Besides a critical discussion of the greenhouse thesis referring to its basic assumptions, a condensed report of  is given here. In contrast to the usual spectroscopic methods, the temperature of a gas embedded in a tube was measured, and not the intensity loss of the radiation. The starting point was to compare air with carbon-dioxide. Moreover, not medium-wave heat radiation was used but, initially, incident solar radiation and, subsequently, artificial radiation from an IR-bulb. In order to minimize the interference by the tube, light-weight building materials were used, such as Styrofoam, transparent plastic foils and aluminium foils. Surprisingly, and in contrast to the expectations, a considerable temperature enhancement could be detected being similar in both cases. The measuring apparatus was improved, and further gases were studied, in particular noble gases. In each case, a temperature increase was detected up-to a limiting value. While the warming-up rate was independent of the gas type, the limiting temperature turned out to be gas-specific, being almost equal for air, pure carbon-dioxide and argon whereas the light gases neon, and in particular helium, exhibited significant lower limiting temperatures. Applying the kinetic gas theory, and assuming a direct correlation between limiting temperature and radiative emission power, a stringent dependency of the product on mean kinetic energy and collision frequency could be deduced.
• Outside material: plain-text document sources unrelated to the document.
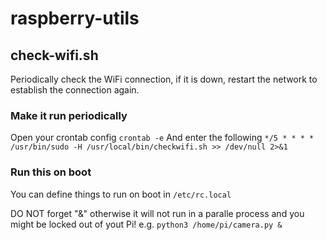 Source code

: # raspberry-utils

## check-wifi.sh
Periodically check the WiFi connection, if it is down, restart the network to establish the connection again.

### Make it run periodically
Open your crontab config `crontab -e`
And enter the following
`*/5 * * * * /usr/bin/sudo -H /usr/local/bin/checkwifi.sh >> /dev/null 2>&1`

### Run this on boot
You can define things to run on boot in `/etc/rc.local`

DO NOT forget "&" otherwise it will not run in a paralle process and you might be
locked out of yout Pi! e.g. `python3 /home/pi/camera.py &`
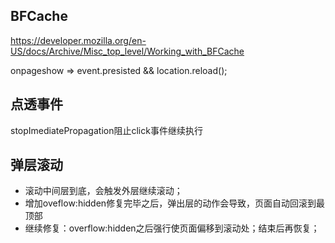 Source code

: 

## BFCache
https://developer.mozilla.org/en-US/docs/Archive/Misc_top_level/Working_with_BFCache

onpageshow
	=> event.presisted && location.reload();


## 点透事件
stopImediatePropagation阻止click事件继续执行

## 弹层滚动
* 滚动中间层到底，会触发外层继续滚动；
* 增加oveflow:hidden修复完毕之后，弹出层的动作会导致，页面自动回滚到最顶部
* 继续修复：overflow:hidden之后强行使页面偏移到滚动处；结束后再恢复；


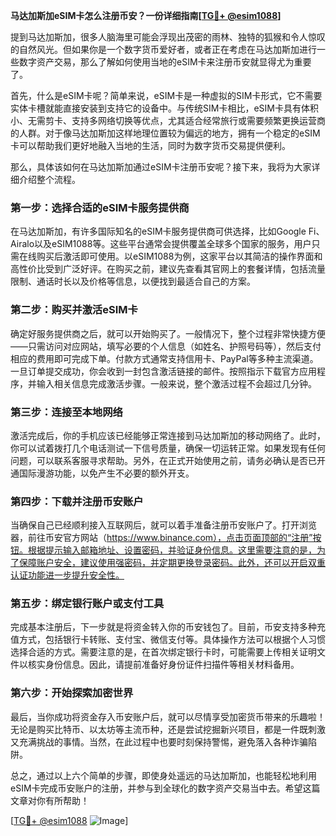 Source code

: **马达加斯加eSIM卡怎么注册币安？一份详细指南[[TG💪+ @esim1088](https://t.me/s/esim1088)]**

提到马达加斯加，很多人脑海里可能会浮现出茂密的雨林、独特的狐猴和令人惊叹的自然风光。但如果你是一个数字货币爱好者，或者正在考虑在马达加斯加进行一些数字资产交易，那么了解如何使用当地的eSIM卡来注册币安就显得尤为重要了。

首先，什么是eSIM卡呢？简单来说，eSIM卡是一种虚拟的SIM卡形式，它不需要实体卡槽就能直接安装到支持它的设备中。与传统SIM卡相比，eSIM卡具有体积小、无需剪卡、支持多网络切换等优点，尤其适合经常旅行或需要频繁更换运营商的人群。对于像马达加斯加这样地理位置较为偏远的地方，拥有一个稳定的eSIM卡可以帮助我们更好地融入当地的生活，同时为数字货币交易提供便利。

那么，具体该如何在马达加斯加通过eSIM卡注册币安呢？接下来，我将为大家详细介绍整个流程。

### 第一步：选择合适的eSIM卡服务提供商

在马达加斯加，有许多国际知名的eSIM卡服务提供商可供选择，比如Google Fi、Airalo以及eSIM1088等。这些平台通常会提供覆盖全球多个国家的服务，用户只需在线购买后激活即可使用。以eSIM1088为例，这家平台以其简洁的操作界面和高性价比受到广泛好评。在购买之前，建议先查看其官网上的套餐详情，包括流量限制、通话时长以及价格等信息，以便找到最适合自己的方案。

### 第二步：购买并激活eSIM卡

确定好服务提供商之后，就可以开始购买了。一般情况下，整个过程非常快捷方便——只需访问对应网站，填写必要的个人信息（如姓名、护照号码等），然后支付相应的费用即可完成下单。付款方式通常支持信用卡、PayPal等多种主流渠道。一旦订单提交成功，你会收到一封包含激活链接的邮件。按照指示下载官方应用程序，并输入相关信息完成激活步骤。一般来说，整个激活过程不会超过几分钟。

### 第三步：连接至本地网络

激活完成后，你的手机应该已经能够正常连接到马达加斯加的移动网络了。此时，你可以试着拨打几个电话测试一下信号质量，确保一切运转正常。如果发现有任何问题，可以联系客服寻求帮助。另外，在正式开始使用之前，请务必确认是否已开通国际漫游功能，以免产生不必要的额外开支。

### 第四步：下载并注册币安账户

当确保自己已经顺利接入互联网后，就可以着手准备注册币安账户了。打开浏览器，前往币安官方网站（https://www.binance.com），点击页面顶部的“注册”按钮。根据提示输入邮箱地址、设置密码，并验证身份信息。这里需要注意的是，为了保障账户安全，建议使用强密码，并定期更换登录密码。此外，还可以开启双重认证功能进一步提升安全性。

### 第五步：绑定银行账户或支付工具

完成基本注册后，下一步就是将资金转入你的币安钱包了。目前，币安支持多种充值方式，包括银行卡转账、支付宝、微信支付等。具体操作方法可以根据个人习惯选择合适的方式。需要注意的是，在首次绑定银行卡时，可能需要上传相关证明文件以核实身份信息。因此，请提前准备好身份证件扫描件等相关材料备用。

### 第六步：开始探索加密世界

最后，当你成功将资金存入币安账户后，就可以尽情享受加密货币带来的乐趣啦！无论是购买比特币、以太坊等主流币种，还是尝试挖掘新兴项目，都是一件既刺激又充满挑战的事情。当然，在此过程中也要时刻保持警惕，避免落入各种诈骗陷阱。

总之，通过以上六个简单的步骤，即使身处遥远的马达加斯加，也能轻松地利用eSIM卡完成币安账户的注册，并参与到全球化的数字资产交易当中去。希望这篇文章对你有所帮助！

[[TG💪+ @esim1088](https://t.me/s/esim1088) ![Image](https://i.postimg.cc/4NQfJmqS/Snipaste-2025-05-13-00-14-12.png)] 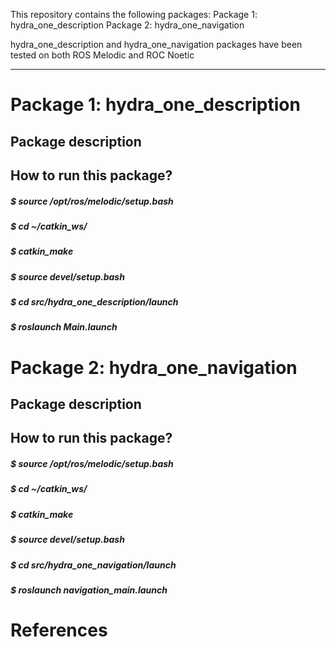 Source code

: This repository contains the following packages:
Package 1: hydra_one_description
Package 2: hydra_one_navigation

hydra_one_description and hydra_one_navigation packages have been tested on both ROS Melodic and ROC Noetic

--------------------------------------------------------------------------------

# Package 1: hydra_one_description
## Package description
## How to run this package?
##### $ source /opt/ros/melodic/setup.bash
##### $ cd ~/catkin_ws/
##### $ catkin_make
##### $ source devel/setup.bash
##### $ cd src/hydra_one_description/launch
##### $ roslaunch Main.launch



# Package 2: hydra_one_navigation

## Package description
## How to run this package?
##### $ source /opt/ros/melodic/setup.bash
##### $ cd ~/catkin_ws/
##### $ catkin_make
##### $ source devel/setup.bash
##### $ cd src/hydra_one_navigation/launch
##### $ roslaunch navigation_main.launch

# References

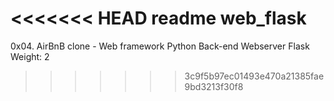 <<<<<<< HEAD
readme web_flask
=======
0x04. AirBnB clone - Web framework
Python
Back-end
Webserver
Flask
Weight: 2
>>>>>>> 3c9f5b97ec01493e470a21385fae9bd3213f30f8
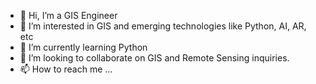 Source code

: - 👋 Hi, I’m a GIS Engineer
- 👀 I’m interested in GIS and emerging technologies like Python, AI, AR, etc
- 🌱 I’m currently learning Python
- 💞️ I’m looking to collaborate on GIS and Remote Sensing inquiries.
- 📫 How to reach me ...

<!---
gisfahad/gisfahad is a ✨ special ✨ repository because its `README.md` (this file) appears on your GitHub profile.
You can click the Preview link to take a look at your changes.
--->
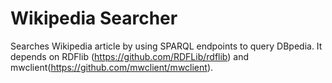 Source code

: Wikipedia Searcher
==================

Searches Wikipedia article by using SPARQL endpoints to query DBpedia.
It depends on RDFlib (https://github.com/RDFLib/rdflib) and mwclient(https://github.com/mwclient/mwclient). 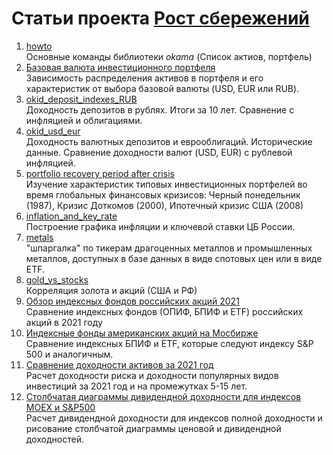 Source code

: # Статьи проекта [Рост сбережений](https://rostsber.ru/)  
1. [howto](https://github.com/mbk-dev/publications_RUS/blob/main/01%20howto.ipynb)  
Основные команды библиотеки _okama_ (Список актиов, портфель)
2. [Базовая валюта инвестиционного портфеля](https://github.com/mbk-dev/publications_RUS/blob/main/02%20%D0%91%D0%B0%D0%B7%D0%BE%D0%B2%D0%B0%D1%8F%20%D0%B2%D0%B0%D0%BB%D1%8E%D1%82%D0%B0%20%D0%B8%D0%BD%D0%B2%D0%B5%D1%81%D1%82%D0%B8%D1%86%D0%B8%D0%BE%D0%BD%D0%BD%D0%BE%D0%B3%D0%BE%20%D0%BF%D0%BE%D1%80%D1%82%D1%84%D0%B5%D0%BB%D1%8F.ipynb)  
Зависимость распределения активов в портфеля и его характеристик от выбора базовой валюты (USD, EUR или RUB).
3. [okid_deposit_indexes_RUB](https://github.com/mbk-dev/publications_RUS/blob/main/03%20okid_deposit_indexes_RUB.ipynb "03 okid_deposit_indexes_RUB.ipynb")  
Доходность депозитов в рублях. Итоги за 10 лет. Сравнение с инфляцией и облигациями.
4. [okid_usd_eur](https://github.com/mbk-dev/publications_RUS/blob/main/04%20okid_usd_eur.ipynb "04 okid_usd_eur.ipynb")  
Доходность валютных депозитов и еврооблигаций. Исторические данные. Сравнение доходности валют (USD, EUR) с рублевой инфляцией.
5. [portfolio recovery period after crisis](https://github.com/mbk-dev/publications_RUS/blob/main/05%20portfolio%20recovery%20period%20after%20crisis.ipynb)  
Изучение характеристик типовых инвестиционных портфелей во время глобальных финансовых кризисов: Черный понедельник (1987), Кризис Доткомов (2000), Ипотечный кризис США (2008)
6. [inflation_and_key_rate](https://github.com/mbk-dev/publications_RUS/blob/main/06%20inflation_and_key_rate.ipynb "06 inflation_and_key_rate.ipynb")  
Построение графика инфляции и ключевой ставки ЦБ России.
7. [metals](https://github.com/mbk-dev/publications_RUS/blob/main/07%20metals.ipynb)  
"шпаргалка" по тикерам драгоценных металлов и промышленных металлов, доступных в базе данных в виде спотовых цен или в виде ETF.
8. [gold_vs_stocks](https://github.com/mbk-dev/publications_RUS/blob/main/08%20gold_vs_stocks.ipynb)  
Корреляция золота и акций (США и РФ)
9. [Обзор индексных фондов российских акций 2021](https://github.com/mbk-dev/publications_RUS/blob/main/09%20compare_moex_etf.ipynb)  
Сравнение индексных фондов (ОПИФ, БПИФ и ETF) российских акций в 2021 году
10. [Индексные фонды американских акций на Мосбирже](https://github.com/mbk-dev/publications_RUS/blob/main/10%20us%20stocks%20moex.ipynb)  
Сравнение индексных БПИФ и ETF, которые следуют индексу S&P 500 и аналогичным.
11. [Сравнение доходности активов за 2021 год](https://github.com/mbk-dev/publications_RUS/blob/main/11%20compare_CAGR_of_assets.ipynb)  
Расчет доходности риска и доходности популярных видов инвестиций за 2021 год и на промежутках 5-15 лет.
12. [Столбчатая диаграммы дивидендной доходности для индексов MOEX и S&P500](https://github.com/mbk-dev/publications_RUS/blob/main/12%20dividend_yield_for_MOEX_and_SP500.ipynb)  
Расчет дивидендной доходности для индексов полной доходности и рисование столбчатой диаграммы ценовой и дивидендной доходностей.
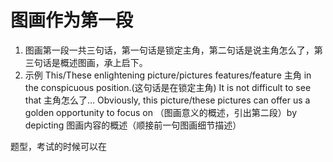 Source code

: 
# 图画作为第一段
1. 图画第一段一共三句话，第一句话是锁定主角，第二句话是说主角怎么了，第三句话是概述图画，承上启下。
2. 示例
	This/These enlightening picture/pictures features/feature 主角 in the conspicuous position.(这句话是在锁定主角)
	It is not difficult to see that 主角怎么了...
	Obviously, this picture/these pictures can offer us a golden opportunity to focus on （图画意义的概述，引出第二段）by depicting 图画内容的概述（顺接前一句图画细节描述）

题型，考试的时候可以在
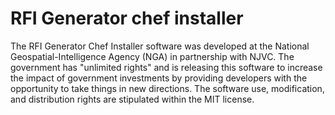 RFI Generator chef installer
============================
The RFI Generator Chef Installer software was developed at the National Geospatial-Intelligence Agency (NGA) in partnership with NJVC.  The government has "unlimited rights" and is releasing this software to increase the impact of government investments by providing developers with the opportunity to take things in new directions. The software use, modification, and distribution rights are stipulated within the MIT license.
Moreover, the adsorption degree could be calculated, turning out to be very low. The absorption was assumed as a result of vibration of the atomic electron shell, induced by the electromagnetic waves. Comparing the results in sunlight to those obtained in artificial light, the effective wavelength could be assessed delivering the value of 1.9µm. Since the results could be approved by numerous experiments, there is no doubt that a new effect has been discovered which allows questioning the greenhouse theory all the more.